Robert N. Hermes, Butler, Rubin, Newcomer Saltarelli, Chicago, Ill., for plaintiff.
N.A. Giambalvo and Martha L. Ashenhurst, Boodell, Sears, Surgue, Giambalvo Crowley, Chicago, Ill., for defendants.
MEMORANDUM OPINION AND ORDER
Plaintiff Frank E. Peters, Jr. ("Peters") sued Prudential-Bache Securities, James Wayman and Russell Labrasca for securities fraud pursuant to § 10(b) of the Securities Exchange Act of 1934, 15 U.S.C. § 78j(b) and Rule 10b-5, 17 C.R.F. § 240.10b-5, § 7(c) of the 1934 Act, 15 U.S.C. § 78g (Counts I and IV), as well as for breach of the Illinois Securities Law of 1953, Ill.Rev.Stat. ch. 121 1/2 ¶ 137.12, breach of fiduciary duty and breach of contract (Counts II, III and V). Presently before the Court is defendants' motion to stay the present action pending arbitration. Defendants also challenge the legal sufficiency of the federal claims. For reasons set forth below, the motion to stay is granted in part and denied in part, and Count IV of the complaint is dismissed.
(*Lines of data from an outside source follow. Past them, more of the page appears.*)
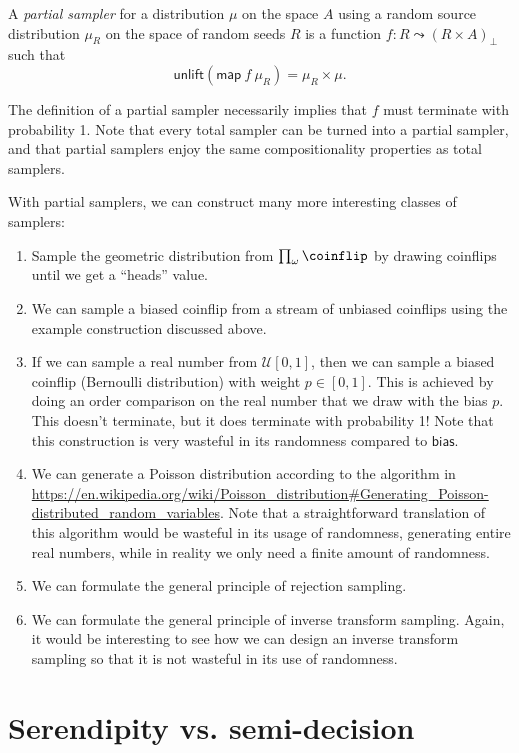 \begin{definition}
A \emph{partial sampler} for a distribution $\mu$ on the space $A$ using a random source distribution $\mu_R$ on the space of random seeds $R$ is a function $ f : R \leadsto \left(R \times A \right)_\bot$ such that
\[
 \mathsf{unlift}\left(\mathsf{map}\ f \ \mu_R\right) = \mu_R \times \mu.
\]
\end{definition}

The definition of a partial sampler necessarily implies that $f$ must terminate with probability 1. Note that every total sampler can be turned into a partial sampler, and that partial samplers enjoy the same compositionality properties as total samplers.

With partial samplers, we can construct many more interesting classes of samplers:

\begin{enumerate}
\item Sample the geometric distribution from $\prod_\omega \coinflip$ by drawing coinflips until we get a ``heads'' value.
\item We can sample a biased coinflip from a stream of unbiased coinflips using the example construction discussed above.
\item If we can sample a real number from $\mathcal{U}[0,1]$, then we can sample a biased coinflip (Bernoulli distribution) with weight $p \in [0,1]$. This is achieved by doing an order comparison on the real number that we draw with the bias $p$. This doesn't terminate, but it does terminate with probability 1! Note that this construction is very wasteful in its randomness compared to $\mathsf{bias}$.
\item We can generate a Poisson distribution according to the algorithm in \url{https://en.wikipedia.org/wiki/Poisson_distribution#Generating_Poisson-distributed_random_variables}. Note that a straightforward translation of this algorithm would be wasteful in its usage of randomness, generating entire real numbers, while in reality we only need a finite amount of randomness.
\item We can formulate the general principle of rejection sampling.
\item We can formulate the general principle of inverse transform sampling. Again, it would be interesting to see how we can design an inverse transform sampling so that it is not wasteful in its use of randomness.
\end{enumerate}

\section{Serendipity vs. semi-decision}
Defendants, although not formally moving to dismiss the federal claims, have argued for their dismissal in their brief in support of the motion to stay arbitration. For this reason, we are treating their motion as an alternative motion to dismiss.
Peters claims that he maintained a securities account at Bache and was allowed to trade on margin. Included in his portfolio were shares of a stock whose value was declining during early 1982. He had been advised as late as the morning of March 12, 1982, that his account was above the minimum required margin. On March 12, 1982, Peters received a margin call for approximately $21,000. On that same day, Labrasca informed Peters that the call was erroneous, but an office manager at Bache, Stephen Leightman, told Peters that the margin call was valid, and that his account had also sustained a margin call in January. According to Leightman, Wayman and Labrasca — brokers at Bache — had been misreading daily account balance reports for Peters' account.
Count I avers that Wayman and Labrasca recklessly and willfully made material factual misstatements concerning Peters' account, and that Labrasca did not disclose that Bache was making a market in stocks Peters purchased. This allegedly violates § 10(b) and Rule 10b-5. Count IV, the other federal securities count, has been brought under § 7(c), 15 U.S.C. § 78g. Count II invokes the Illinois Securities Law of 1953, claiming that defendants deceived Peters and obtained money through sale of securities by means of an untrue material factual statement. Count III claims that defendants breached their fiduciary duties to Peters by making material misstatements of fact; Count V asserts that defendants breached their implied duty to properly supervise Peters' account.
Federal Claims: Motion to Dismiss
We first consider defendants' alternative motion to dismiss the federal claims. They argue that Peters' federal securities claims are legally deficient. Defendants correctly assert that Count IV does not state a claim, for violation of § 7(c) of the 1934 Act, 15 U.S.C. § 78g, does not create a private right of action. Stern v. Merrill Lynch, 603 F.2d 1073, 1074-75 (5th Cir. 1979). The same conclusion has been reached concerning Regulation T, 12 C.F.R. §§ 220.3(c)(2), which was promulgated pursuant to § 7(c). Russo v. Bache-Halsey Stuart Shields, Inc., 554 F. Supp. 613, 619-20 (N.D.Ill. 1982). Count IV is therefore dismissed.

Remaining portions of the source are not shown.